1. M. B C, ressortissant algérien, né le 12 juin 1990, est, selon ses dires, entré sur le territoire français en septembre 2016. Par courrier du 12 mai 2022, il a demandé son admission au séjour au titre du 2° de l'article 6 de l'accord franco-algérien du 27 décembre 1968. Par arrêté du 7 avril 2023, le préfet de la Seine-Maritime, qui a refusé de faire droit à sa demande, a pris à son encontre une obligation de quitter le territoire français dans un délai de trente jours, délai assorti d'une interdiction de retour sur le territoire français d'une durée d'un mois aux motifs qu'il est entré irrégulièrement sur le territoire français, qu'un sursis à célébration de mariage été prononcé par le tribunal de grande instance de Rouen, qu'il a fait l'objet d'une précédente mesure d'éloignement à laquelle il n'a pas déféré le 4 octobre 2018, que le mariage du 5 mars 2022 ne lui octroie pas un droit au séjour du fait de son entrée irrégulière, que sans emploi ni ressources mais bénéficiant de l'aide médicale d'État il constitue une charge pour le système social et médical, qu'il n'est pas porté une atteinte disproportionnée au droit du requérant, récemment marié avec une franco-algérienne et sans charge de famille, au respect de sa vie privée et familiale, que l'examen de son dossier ne permet pas d'envisager une régularisation à titre exceptionnel et dérogatoire et que M. B C n'allègue pas être exposé à des peines ou traitements contraires à la convention de sauvegarde des droits de l'homme et des libertés fondamentales en cas de retour dans son pays d'origine. Par décision du 7 avril 2023, le préfet de la Seine-Maritime a décidé l'assignation à résidence du requérant aux motifs qu'il a fait l'objet d'une obligation de quitter le territoire, qu'il ne présente pas de documents de voyage en cours de validité mais que son éloignement demeure une perspective raisonnable car un laissez-passer consulaire pourra être obtenu et que la réalisation des diligences consulaires ainsi que l'organisation matérielle du départ de l'intéressé nécessitent son assignation à résidence. M. B C demande l'annulation de ces décisions.

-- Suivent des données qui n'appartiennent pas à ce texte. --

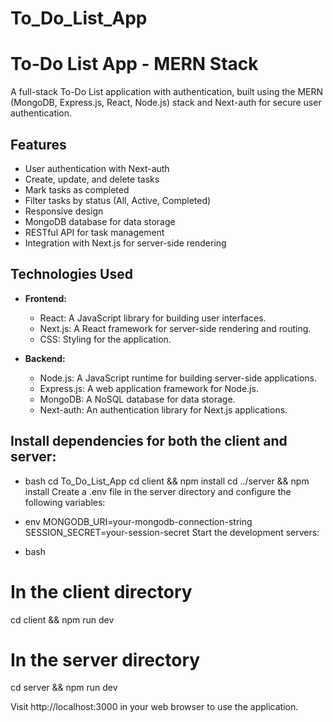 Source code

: # To_Do_List_App

# To-Do List App - MERN Stack

A full-stack To-Do List application with authentication, built using the MERN (MongoDB, Express.js, React, Node.js) stack and Next-auth for secure user authentication.


## Features

- User authentication with Next-auth
- Create, update, and delete tasks
- Mark tasks as completed
- Filter tasks by status (All, Active, Completed)
- Responsive design
- MongoDB database for data storage
- RESTful API for task management
- Integration with Next.js for server-side rendering

## Technologies Used

- **Frontend:**
  - React: A JavaScript library for building user interfaces.
  - Next.js: A React framework for server-side rendering and routing.
  - CSS: Styling for the application.

- **Backend:**
  - Node.js: A JavaScript runtime for building server-side applications.
  - Express.js: A web application framework for Node.js.
  - MongoDB: A NoSQL database for data storage.
  - Next-auth: An authentication library for Next.js applications.

## Install dependencies for both the client and server:

- bash
cd To_Do_List_App
cd client && npm install
cd ../server && npm install
Create a .env file in the server directory and configure the following variables:

- env
MONGODB_URI=your-mongodb-connection-string
SESSION_SECRET=your-session-secret
Start the development servers:

- bash
# In the client directory
cd client && npm run dev

# In the server directory
cd server && npm run dev

Visit http://localhost:3000 in your web browser to use the application.
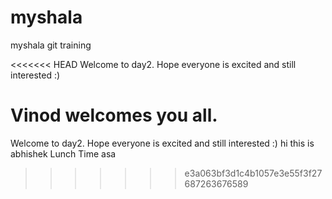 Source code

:myshala
=======

myshala git training 

<<<<<<< HEAD
Welcome to day2. Hope everyone is excited and still interested :)


Vinod welcomes you all.
=======
Welcome to day2. Hope everyone is excited and still interested  :)
hi this is abhishek
Lunch Time
asa
>>>>>>> e3a063bf3d1c4b1057e3e55f3f27687263676589

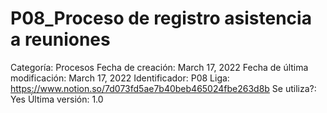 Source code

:# P08_Proceso de registro asistencia a reuniones

Categoría: Procesos
Fecha de creación: March 17, 2022
Fecha de última modificación: March 17, 2022
Identificador: P08
Liga: https://www.notion.so/7d073fd5ae7b40beb465024fbe263d8b
Se utiliza?: Yes
Última versión: 1.0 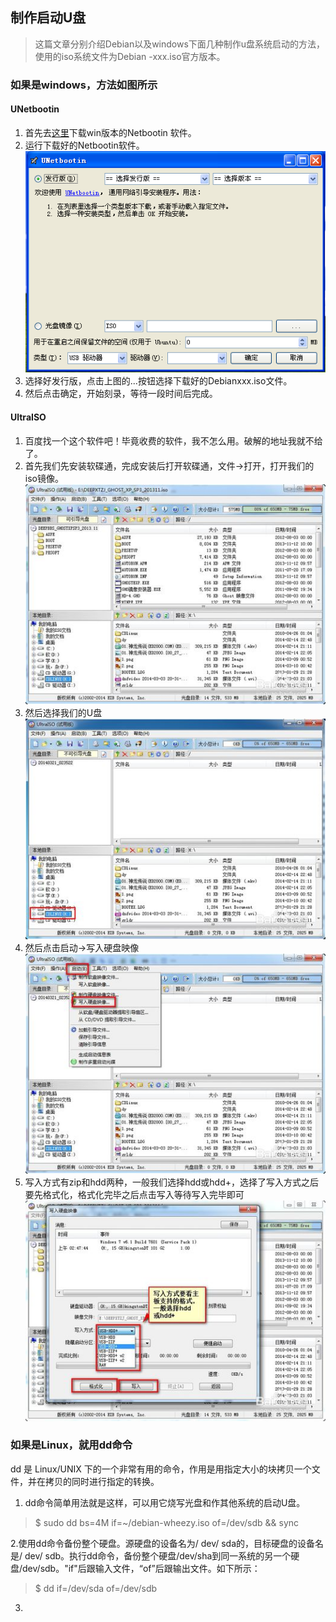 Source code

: ## 制作启动U盘

> 这篇文章分别介绍Debian以及windows下面几种制作u盘系统启动的方法，使用的iso系统文件为Debian -xxx.iso官方版本。

### 如果是windows，方法如图所示

#### UNetbootin
1. 首先去[这里](/https://unetbootin.github.io/)下载win版本的Netbootin
软件。
2. 运行下载好的Netbootin软件。![](/img/Netbootin.png)
3. 选择好发行版，点击上图的...按钮选择下载好的Debianxxx.iso文件。
4. 然后点击确定，开始刻录，等待一段时间后完成。

#### UltraISO
1. 百度找一个这个软件吧！毕竟收费的软件，我不怎么用。破解的地址我就不给了。
2. 首先我们先安装软碟通，完成安装后打开软碟通，文件->打开，打开我们的iso镜像。![](/img/UltraISO1.jpg)
3. 然后选择我们的U盘![](/img/UltraISO2.jpg)
4. 然后点击启动->写入硬盘映像![](/img/UltraISO3.jpg)
5. 写入方式有zip和hdd两种，一般我们选择hdd或hdd+，选择了写入方式之后要先格式化，格式化完毕之后点击写入等待写入完毕即可![](/img/UltraISO4.jpg)

### 如果是Linux，就用dd命令
 
dd 是 Linux/UNIX 下的一个非常有用的命令，作用是用指定大小的块拷贝一个文件，并在拷贝的同时进行指定的转换。

1. dd命令简单用法就是这样，可以用它烧写光盘和作其他系统的启动U盘。
> $ sudo dd bs=4M if=~/debian-wheezy.iso of=/dev/sdb && sync

2.使用dd命令备份整个硬盘。源硬盘的设备名为/ dev/ sda的，目标硬盘的设备名是/ dev/ sdb。执行dd命令，备份整个硬盘/dev/sha到同一系统的另一个硬盘/dev/sdb。"if"后跟输入文件，“of”后跟输出文件。如下所示：
> $ dd if=/dev/sda of=/dev/sdb

3.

Sur l'aide juridictionnelle provisoire :
2. Aux termes de l'article 20 de la loi du 10 juillet 1991 relative à l'aide juridique : " Dans les cas d'urgence, sous réserve de l'application des règles relatives aux commissions ou désignations d'office, l'admission provisoire à l'aide juridictionnelle peut être prononcée soit par le président du bureau ou de la section compétente du bureau d'aide juridictionnelle, soit par la juridiction compétente ou son président [] ". Aux termes de l'article 61 du décret du 28 décembre 2020 portant application de la loi n° 91-647 du 10 juillet 1991 relative à l'aide juridique et relatif à l'aide juridictionnelle et à l'aide à l'intervention de l'avocat dans les procédures non juridictionnelles : " [] L'admission provisoire est accordée par le président du bureau ou de la section ou le président de la juridiction saisie, soit sur une demande présentée sans forme par l'intéressé, soit d'office si celui-ci a présenté une demande d'aide juridictionnelle ou d'aide à l'intervention de l'avocat sur laquelle il n'a pas encore été statué. " Dans les circonstances de l'espèce, il y a lieu d'accorder, en application des dispositions précitées, l'admission provisoire de M. B C à l'aide juridictionnelle.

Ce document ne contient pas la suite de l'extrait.